Guidelines for the Use of Editorial Assistance in Assessment Writing

Guidelines for the Use of Editorial Assistance in Assessment Writing
These guidelines are intended to inform Alphacrucis College (AC) staff and students about the extent,
and the nature, of editorial assistance that may be given in the writing of assessments. While the use
of editorial assistance is permitted, the level of assistance must not extend beyond what is permitted
under these guidelines.
These guidelines are based on the Australian Standards for Editing Practice, available at This document has five standards covering the
following topics:
Standard A. Professional practice.
This relates to an editor’s understanding of the stages of the publication process and the
standard practices of the publishing industry.

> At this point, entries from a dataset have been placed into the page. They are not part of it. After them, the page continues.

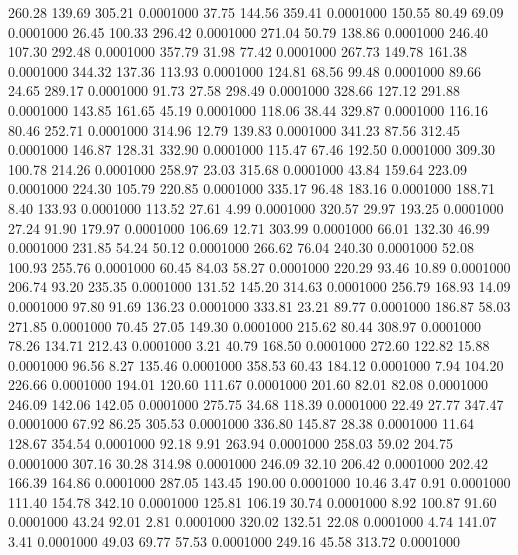  260.28  139.69  305.21   0.0001000
  37.75  144.56  359.41   0.0001000
 150.55   80.49   69.09   0.0001000
  26.45  100.33  296.42   0.0001000
 271.04   50.79  138.86   0.0001000
 246.40  107.30  292.48   0.0001000
 357.79   31.98   77.42   0.0001000
 267.73  149.78  161.38   0.0001000
 344.32  137.36  113.93   0.0001000
 124.81   68.56   99.48   0.0001000
  89.66   24.65  289.17   0.0001000
  91.73   27.58  298.49   0.0001000
 328.66  127.12  291.88   0.0001000
 143.85  161.65   45.19   0.0001000
 118.06   38.44  329.87   0.0001000
 116.16   80.46  252.71   0.0001000
 314.96   12.79  139.83   0.0001000
 341.23   87.56  312.45   0.0001000
 146.87  128.31  332.90   0.0001000
 115.47   67.46  192.50   0.0001000
 309.30  100.78  214.26   0.0001000
 258.97   23.03  315.68   0.0001000
  43.84  159.64  223.09   0.0001000
 224.30  105.79  220.85   0.0001000
 335.17   96.48  183.16   0.0001000
 188.71    8.40  133.93   0.0001000
 113.52   27.61    4.99   0.0001000
 320.57   29.97  193.25   0.0001000
  27.24   91.90  179.97   0.0001000
 106.69   12.71  303.99   0.0001000
  66.01  132.30   46.99   0.0001000
 231.85   54.24   50.12   0.0001000
 266.62   76.04  240.30   0.0001000
  52.08  100.93  255.76   0.0001000
  60.45   84.03   58.27   0.0001000
 220.29   93.46   10.89   0.0001000
 206.74   93.20  235.35   0.0001000
 131.52  145.20  314.63   0.0001000
 256.79  168.93   14.09   0.0001000
  97.80   91.69  136.23   0.0001000
 333.81   23.21   89.77   0.0001000
 186.87   58.03  271.85   0.0001000
  70.45   27.05  149.30   0.0001000
 215.62   80.44  308.97   0.0001000
  78.26  134.71  212.43   0.0001000
   3.21   40.79  168.50   0.0001000
 272.60  122.82   15.88   0.0001000
  96.56    8.27  135.46   0.0001000
 358.53   60.43  184.12   0.0001000
   7.94  104.20  226.66   0.0001000
 194.01  120.60  111.67   0.0001000
 201.60   82.01   82.08   0.0001000
 246.09  142.06  142.05   0.0001000
 275.75   34.68  118.39   0.0001000
  22.49   27.77  347.47   0.0001000
  67.92   86.25  305.53   0.0001000
 336.80  145.87   28.38   0.0001000
  11.64  128.67  354.54   0.0001000
  92.18    9.91  263.94   0.0001000
 258.03   59.02  204.75   0.0001000
 307.16   30.28  314.98   0.0001000
 246.09   32.10  206.42   0.0001000
 202.42  166.39  164.86   0.0001000
 287.05  143.45  190.00   0.0001000
  10.46    3.47    0.91   0.0001000
 111.40  154.78  342.10   0.0001000
 125.81  106.19   30.74   0.0001000
   8.92  100.87   91.60   0.0001000
  43.24   92.01    2.81   0.0001000
 320.02  132.51   22.08   0.0001000
   4.74  141.07    3.41   0.0001000
  49.03   69.77   57.53   0.0001000
 249.16   45.58  313.72   0.0001000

Standard B. Management and liaison.
This relates to the editor’s management of their own time and resources, and the skills
required to manage an editorial project.
Standard C. Substance and structure.
This relates to an editor ensuring that the form, arrangement, focus and length of a document
are suitable for its purpose.
Standard D. Language and illustrations.
This relates to an editor’s role in ensuring appropriate clarity of expression, voice and tone,
grammar and usage, spelling and punctuation, and illustrations.
Standard E. Completeness and consistency.

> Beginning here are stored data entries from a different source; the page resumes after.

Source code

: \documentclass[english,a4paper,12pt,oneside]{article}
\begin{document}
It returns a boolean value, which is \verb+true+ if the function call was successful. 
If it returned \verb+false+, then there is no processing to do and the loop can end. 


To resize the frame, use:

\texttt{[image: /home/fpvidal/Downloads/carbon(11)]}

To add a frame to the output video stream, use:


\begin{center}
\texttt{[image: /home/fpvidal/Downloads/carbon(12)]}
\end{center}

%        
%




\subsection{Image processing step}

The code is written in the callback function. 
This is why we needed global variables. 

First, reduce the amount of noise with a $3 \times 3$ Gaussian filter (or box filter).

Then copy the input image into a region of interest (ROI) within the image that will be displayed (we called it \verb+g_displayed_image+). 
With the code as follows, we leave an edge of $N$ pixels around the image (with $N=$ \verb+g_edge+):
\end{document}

This relates to an editor’s role in ensuring elements of a document are complete, consistent
and correctly placed.
Application of the Standards at AC:
1. Standards A and B relate to the publication of works and are therefore not usually relevant to
the writing of assessments for AC.
2. Where an editor provides advice on matters of structure (Standard C), exemplars only should
be given. The editor should not restructure or reorder any part of the assessment on the
student’s behalf.
Application: If an editor feels that the overall structure (including form, arrangement, focus
and length) of an assessment requires work, they should not do this on behalf of the student.
The editor can make suggestions using example work that is well structured.

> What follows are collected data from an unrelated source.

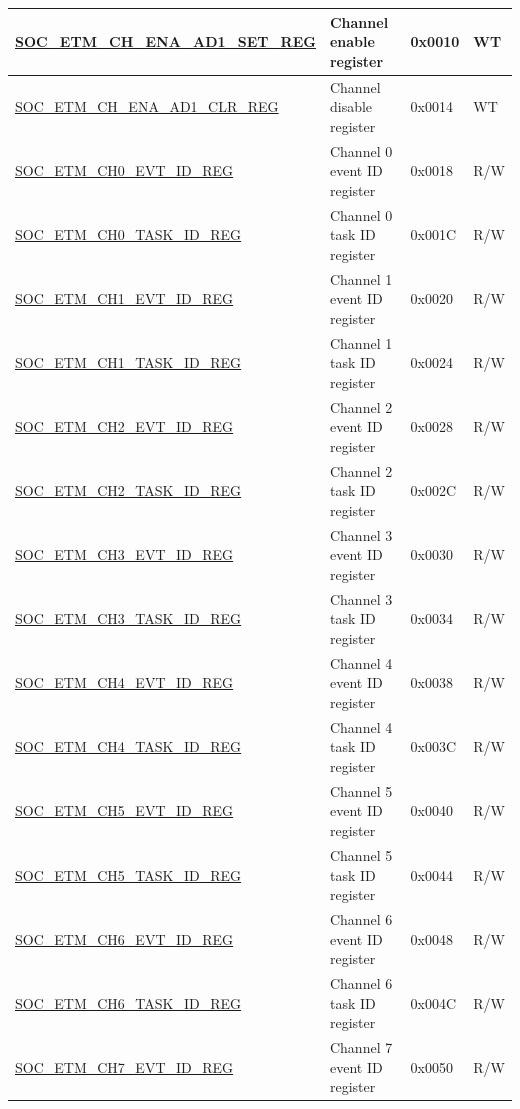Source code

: \begin{longtable}{ | p{6cm} | p{6.2cm} | p{1.3cm} | p{2cm} | }
\hyperref[regdesc:SOCETMCHENAAD1SETREG]{SOC\_ETM\_CH\_ENA\_AD1\_SET\_REG} & Channel enable register & 0x0010 & WT \\ \hline
\hyperref[regdesc:SOCETMCHENAAD1CLRREG]{SOC\_ETM\_CH\_ENA\_AD1\_CLR\_REG} & Channel disable register & 0x0014 & WT \\ \hline
\hyperref[regdesc:SOCETMCHNEVTIDREG]{SOC\_ETM\_CH0\_EVT\_ID\_REG} & Channel 0 event ID register & 0x0018 & R/W \\ \hline
\hyperref[regdesc:SOCETMCHNTASKIDREG]{SOC\_ETM\_CH0\_TASK\_ID\_REG} & Channel 0 task ID register & 0x001C & R/W \\ \hline
\hyperref[regdesc:SOCETMCHNEVTIDREG]{SOC\_ETM\_CH1\_EVT\_ID\_REG} & Channel 1 event ID register & 0x0020 & R/W \\ \hline
\hyperref[regdesc:SOCETMCHNTASKIDREG]{SOC\_ETM\_CH1\_TASK\_ID\_REG} & Channel 1 task ID register & 0x0024 & R/W \\ \hline
\hyperref[regdesc:SOCETMCHNEVTIDREG]{SOC\_ETM\_CH2\_EVT\_ID\_REG} & Channel 2 event ID register & 0x0028 & R/W \\ \hline
\hyperref[regdesc:SOCETMCHNTASKIDREG]{SOC\_ETM\_CH2\_TASK\_ID\_REG} & Channel 2 task ID register & 0x002C & R/W \\ \hline
\hyperref[regdesc:SOCETMCHNEVTIDREG]{SOC\_ETM\_CH3\_EVT\_ID\_REG} & Channel 3 event ID register & 0x0030 & R/W \\ \hline
\hyperref[regdesc:SOCETMCHNTASKIDREG]{SOC\_ETM\_CH3\_TASK\_ID\_REG} & Channel 3 task ID register & 0x0034 & R/W \\ \hline
\hyperref[regdesc:SOCETMCHNEVTIDREG]{SOC\_ETM\_CH4\_EVT\_ID\_REG} & Channel 4 event ID register & 0x0038 & R/W \\ \hline
\hyperref[regdesc:SOCETMCHNTASKIDREG]{SOC\_ETM\_CH4\_TASK\_ID\_REG} & Channel 4 task ID register & 0x003C & R/W \\ \hline
\hyperref[regdesc:SOCETMCHNEVTIDREG]{SOC\_ETM\_CH5\_EVT\_ID\_REG} & Channel 5 event ID register & 0x0040 & R/W \\ \hline
\hyperref[regdesc:SOCETMCHNTASKIDREG]{SOC\_ETM\_CH5\_TASK\_ID\_REG} & Channel 5 task ID register & 0x0044 & R/W \\ \hline
\hyperref[regdesc:SOCETMCHNEVTIDREG]{SOC\_ETM\_CH6\_EVT\_ID\_REG} & Channel 6 event ID register & 0x0048 & R/W \\ \hline
\hyperref[regdesc:SOCETMCHNTASKIDREG]{SOC\_ETM\_CH6\_TASK\_ID\_REG} & Channel 6 task ID register & 0x004C & R/W \\ \hline
\hyperref[regdesc:SOCETMCHNEVTIDREG]{SOC\_ETM\_CH7\_EVT\_ID\_REG} & Channel 7 event ID register & 0x0050 & R/W \\ \hline

\end{longtable}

3. Generally, editorial intervention should be restricted to Standard D and Standard E.
Application: Editors can provide comments and suggested corrections on clarity of expression,
voice and tone, grammar, spelling and punctuation, and the formatting of assessments
(related to consistency).
It is important that the editorial process is a learning experience for the student and may be regarded
as part of their education. Consequently, editorial assistance should be rendered on a hard copy of
the assessment - in electronic format it is too easy for the student to accept editorial suggestions
without thinking about their implications.